#### About this exercise:
Restate the listing below word for word, pictures excluded.

#### Task inputs:
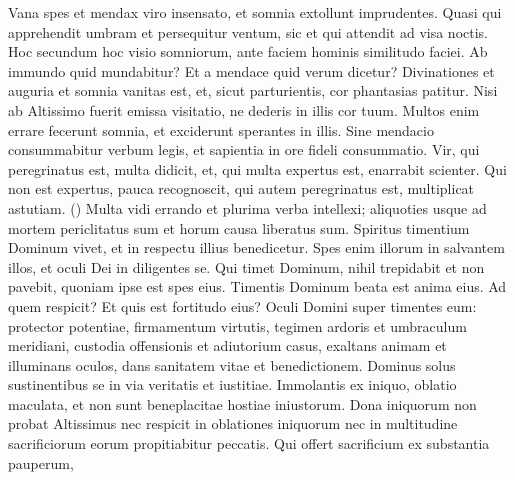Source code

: \begin{biblechapter}
\begin{biblechapter}
\begin{biblechapter}
\begin{biblechapter}
\begin{biblechapter}
\begin{biblechapter}
\begin{biblechapter}
\begin{biblechapter}
\begin{biblechapter}
\begin{biblechapter}
\begin{biblechapter}
\begin{biblechapter}
\begin{biblechapter}
\begin{biblechapter}
\begin{biblechapter}
\begin{biblechapter}
\begin{biblechapter}
\begin{biblechapter}
\begin{biblechapter}
\begin{biblechapter}
\begin{biblechapter}
\begin{biblechapter}
\begin{biblechapter}
\begin{biblechapter}
\begin{biblechapter}
\begin{biblechapter}
\begin{biblechapter}
\begin{biblechapter}
\begin{biblechapter}
\begin{biblechapter}
\begin{biblechapter}
\begin{biblechapter}
\begin{biblechapter}
\begin{biblechapter}
\verse Vana spes et mendax viro insensato,
 et somnia extollunt imprudentes.
 \verse Quasi qui apprehendit umbram et persequitur ventum,
 sic et qui attendit ad visa noctis.
 \verse Hoc secundum hoc visio somniorum,
 ante faciem hominis similitudo faciei.
 \verse Ab immundo quid mundabitur?
 Et a mendace quid verum dicetur?
 \verse Divinationes et auguria et somnia vanitas est,
 \verse et, sicut parturientis, cor phantasias patitur.
 Nisi ab Altissimo fuerit emissa visitatio,
 ne dederis in illis cor tuum.
 \verse Multos enim errare fecerunt somnia,
 et exciderunt sperantes in illis.
 \verse Sine mendacio consummabitur verbum legis,
 et sapientia in ore fideli consummatio.
 \verse Vir, qui peregrinatus est, multa didicit,
 et, qui multa expertus est, enarrabit scienter.
 \verse Qui non est expertus, pauca recognoscit,
 qui autem peregrinatus est, multiplicat astutiam. (\verse)
 \verse Multa vidi errando
 et plurima verba intellexi;
 \verse aliquoties usque ad mortem periclitatus sum
 et horum causa liberatus sum.
 \verse Spiritus timentium Dominum vivet,
 et in respectu illius benedicetur.
 \verse Spes enim illorum in salvantem illos,
 et oculi Dei in diligentes se.
 \verse Qui timet Dominum, nihil trepidabit
 et non pavebit, quoniam ipse est spes eius.
 \verse Timentis Dominum beata est anima eius.
 \verse Ad quem respicit? Et quis est fortitudo eius?
 \verse Oculi Domini super timentes eum:
 protector potentiae, firmamentum virtutis,
 tegimen ardoris et umbraculum meridiani,
 \verse custodia offensionis et adiutorium casus,
 exaltans animam et illuminans oculos,
 dans sanitatem vitae et benedictionem.
 \verse Dominus solus sustinentibus se
 in via veritatis et iustitiae.
 \verse Immolantis ex iniquo, oblatio maculata,
 et non sunt beneplacitae hostiae iniustorum.
 \verse Dona iniquorum non probat Altissimus
 nec respicit in oblationes iniquorum
 nec in multitudine sacrificiorum eorum propitiabitur peccatis.
 \verse Qui offert sacrificium ex substantia pauperum,

\end{biblechapter}
\end{biblechapter}
\end{biblechapter}
\end{biblechapter}
\end{biblechapter}
\end{biblechapter}
\end{biblechapter}
\end{biblechapter}
\end{biblechapter}
\end{biblechapter}
\end{biblechapter}
\end{biblechapter}
\end{biblechapter}
\end{biblechapter}
\end{biblechapter}
\end{biblechapter}
\end{biblechapter}
\end{biblechapter}
\end{biblechapter}
\end{biblechapter}
\end{biblechapter}
\end{biblechapter}
\end{biblechapter}
\end{biblechapter}
\end{biblechapter}
\end{biblechapter}
\end{biblechapter}
\end{biblechapter}
\end{biblechapter}
\end{biblechapter}
\end{biblechapter}
\end{biblechapter}
\end{biblechapter}
\end{biblechapter}
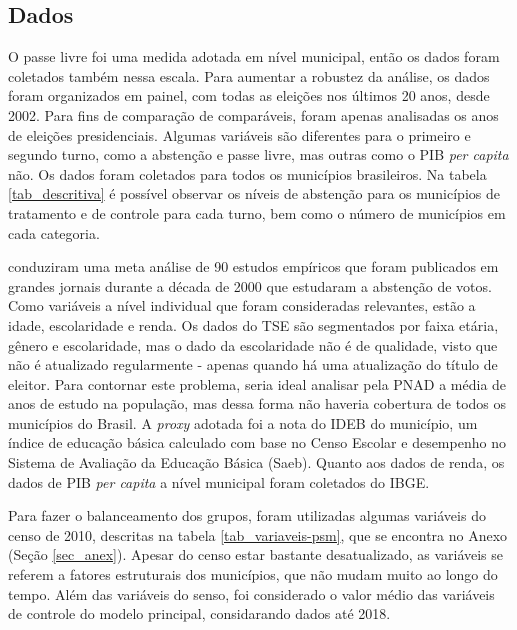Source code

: \subsection{Dados}

O passe livre foi uma medida adotada em nível municipal, então os dados foram coletados também nessa escala. Para aumentar a robustez da análise, os dados foram organizados em painel, com todas as eleições nos últimos 20 anos, desde 2002. Para fins de comparação de comparáveis, foram apenas analisadas os anos de eleições presidenciais. Algumas variáveis são diferentes para o primeiro e segundo turno, como a abstenção e passe livre, mas outras como o PIB \textit{per capita} não. Os dados foram coletados para todos os municípios brasileiros. Na tabela \ref{tab_descritiva} é possível observar os níveis de abstenção para os municípios de tratamento e de controle para cada turno, bem como o número de municípios em cada categoria.



\textcite{smets2013embarrassment} conduziram uma meta análise de 90 estudos empíricos que foram publicados em grandes jornais durante a década de 2000 que estudaram a abstenção de votos. Como variáveis a nível individual que foram consideradas relevantes, estão a idade, escolaridade e renda. Os dados do TSE são segmentados por faixa etária, gênero e escolaridade, mas o dado da escolaridade não é de qualidade, visto que não é atualizado regularmente - apenas quando há uma atualização do título de eleitor. Para contornar este problema, seria ideal analisar pela PNAD a média de anos de estudo na população, mas dessa forma não haveria cobertura de todos os municípios do Brasil. A \textit{proxy} adotada foi a nota do IDEB do município, um índice de educação básica calculado com base no Censo Escolar e desempenho no Sistema de Avaliação da Educação Básica (Saeb). Quanto aos dados de renda, os dados de PIB \textit{per capita} a nível municipal foram coletados do IBGE.

Para fazer o balanceamento dos grupos, foram utilizadas algumas variáveis do censo de 2010, descritas na tabela \ref{tab_variaveis-psm}, que se encontra no Anexo (Seção \ref{sec_anex}). Apesar do censo estar bastante desatualizado, as variáveis se referem a fatores estruturais dos municípios, que não mudam muito ao longo do tempo. Além das variáveis do senso, foi considerado o valor médio das variáveis de controle do modelo principal, considarando dados até 2018.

#### Output of the exercise:
Source code

: \begin{biblechapter}
\begin{biblechapter}
\begin{biblechapter}
\begin{biblechapter}
\begin{biblechapter}
\begin{biblechapter}
\begin{biblechapter}
\begin{biblechapter}
\begin{biblechapter}
\begin{biblechapter}
\begin{biblechapter}
\begin{biblechapter}
\begin{biblechapter}
\begin{biblechapter}
\begin{biblechapter}
\begin{biblechapter}
\begin{biblechapter}
\begin{biblechapter}
\begin{biblechapter}
\begin{biblechapter}
\begin{biblechapter}
\begin{biblechapter}
\begin{biblechapter}
\begin{biblechapter}
\begin{biblechapter}
\begin{biblechapter}
\begin{biblechapter}
\begin{biblechapter}
\begin{biblechapter}
\begin{biblechapter}
\begin{biblechapter}
\begin{biblechapter}
\begin{biblechapter}
\begin{biblechapter}
\verse Vana spes et mendax viro insensato,
 et somnia extollunt imprudentes.
 \verse Quasi qui apprehendit umbram et persequitur ventum,
 sic et qui attendit ad visa noctis.
 \verse Hoc secundum hoc visio somniorum,
 ante faciem hominis similitudo faciei.
 \verse Ab immundo quid mundabitur?
 Et a mendace quid verum dicetur?
 \verse Divinationes et auguria et somnia vanitas est,
 \verse et, sicut parturientis, cor phantasias patitur.
 Nisi ab Altissimo fuerit emissa visitatio,
 ne dederis in illis cor tuum.
 \verse Multos enim errare fecerunt somnia,
 et exciderunt sperantes in illis.
 \verse Sine mendacio consummabitur verbum legis,
 et sapientia in ore fideli consummatio.
 \verse Vir, qui peregrinatus est, multa didicit,
 et, qui multa expertus est, enarrabit scienter.
 \verse Qui non est expertus, pauca recognoscit,
 qui autem peregrinatus est, multiplicat astutiam. (\verse)
 \verse Multa vidi errando
 et plurima verba intellexi;
 \verse aliquoties usque ad mortem periclitatus sum
 et horum causa liberatus sum.
 \verse Spiritus timentium Dominum vivet,
 et in respectu illius benedicetur.
 \verse Spes enim illorum in salvantem illos,
 et oculi Dei in diligentes se.
 \verse Qui timet Dominum, nihil trepidabit
 et non pavebit, quoniam ipse est spes eius.
 \verse Timentis Dominum beata est anima eius.
 \verse Ad quem respicit? Et quis est fortitudo eius?
 \verse Oculi Domini super timentes eum:
 protector potentiae, firmamentum virtutis,
 tegimen ardoris et umbraculum meridiani,
 \verse custodia offensionis et adiutorium casus,
 exaltans animam et illuminans oculos,
 dans sanitatem vitae et benedictionem.
 \verse Dominus solus sustinentibus se
 in via veritatis et iustitiae.
 \verse Immolantis ex iniquo, oblatio maculata,
 et non sunt beneplacitae hostiae iniustorum.
 \verse Dona iniquorum non probat Altissimus
 nec respicit in oblationes iniquorum
 nec in multitudine sacrificiorum eorum propitiabitur peccatis.
 \verse Qui offert sacrificium ex substantia pauperum,

\end{biblechapter}
\end{biblechapter}
\end{biblechapter}
\end{biblechapter}
\end{biblechapter}
\end{biblechapter}
\end{biblechapter}
\end{biblechapter}
\end{biblechapter}
\end{biblechapter}
\end{biblechapter}
\end{biblechapter}
\end{biblechapter}
\end{biblechapter}
\end{biblechapter}
\end{biblechapter}
\end{biblechapter}
\end{biblechapter}
\end{biblechapter}
\end{biblechapter}
\end{biblechapter}
\end{biblechapter}
\end{biblechapter}
\end{biblechapter}
\end{biblechapter}
\end{biblechapter}
\end{biblechapter}
\end{biblechapter}
\end{biblechapter}
\end{biblechapter}
\end{biblechapter}
\end{biblechapter}
\end{biblechapter}
\end{biblechapter}
Source code

: \subsection{Dados}

O passe livre foi uma medida adotada em nível municipal, então os dados foram coletados também nessa escala. Para aumentar a robustez da análise, os dados foram organizados em painel, com todas as eleições nos últimos 20 anos, desde 2002. Para fins de comparação de comparáveis, foram apenas analisadas os anos de eleições presidenciais. Algumas variáveis são diferentes para o primeiro e segundo turno, como a abstenção e passe livre, mas outras como o PIB \textit{per capita} não. Os dados foram coletados para todos os municípios brasileiros. Na tabela \ref{tab_descritiva} é possível observar os níveis de abstenção para os municípios de tratamento e de controle para cada turno, bem como o número de municípios em cada categoria.



\textcite{smets2013embarrassment} conduziram uma meta análise de 90 estudos empíricos que foram publicados em grandes jornais durante a década de 2000 que estudaram a abstenção de votos. Como variáveis a nível individual que foram consideradas relevantes, estão a idade, escolaridade e renda. Os dados do TSE são segmentados por faixa etária, gênero e escolaridade, mas o dado da escolaridade não é de qualidade, visto que não é atualizado regularmente - apenas quando há uma atualização do título de eleitor. Para contornar este problema, seria ideal analisar pela PNAD a média de anos de estudo na população, mas dessa forma não haveria cobertura de todos os municípios do Brasil. A \textit{proxy} adotada foi a nota do IDEB do município, um índice de educação básica calculado com base no Censo Escolar e desempenho no Sistema de Avaliação da Educação Básica (Saeb). Quanto aos dados de renda, os dados de PIB \textit{per capita} a nível municipal foram coletados do IBGE.

Para fazer o balanceamento dos grupos, foram utilizadas algumas variáveis do censo de 2010, descritas na tabela \ref{tab_variaveis-psm}, que se encontra no Anexo (Seção \ref{sec_anex}). Apesar do censo estar bastante desatualizado, as variáveis se referem a fatores estruturais dos municípios, que não mudam muito ao longo do tempo. Além das variáveis do senso, foi considerado o valor médio das variáveis de controle do modelo principal, considarando dados até 2018.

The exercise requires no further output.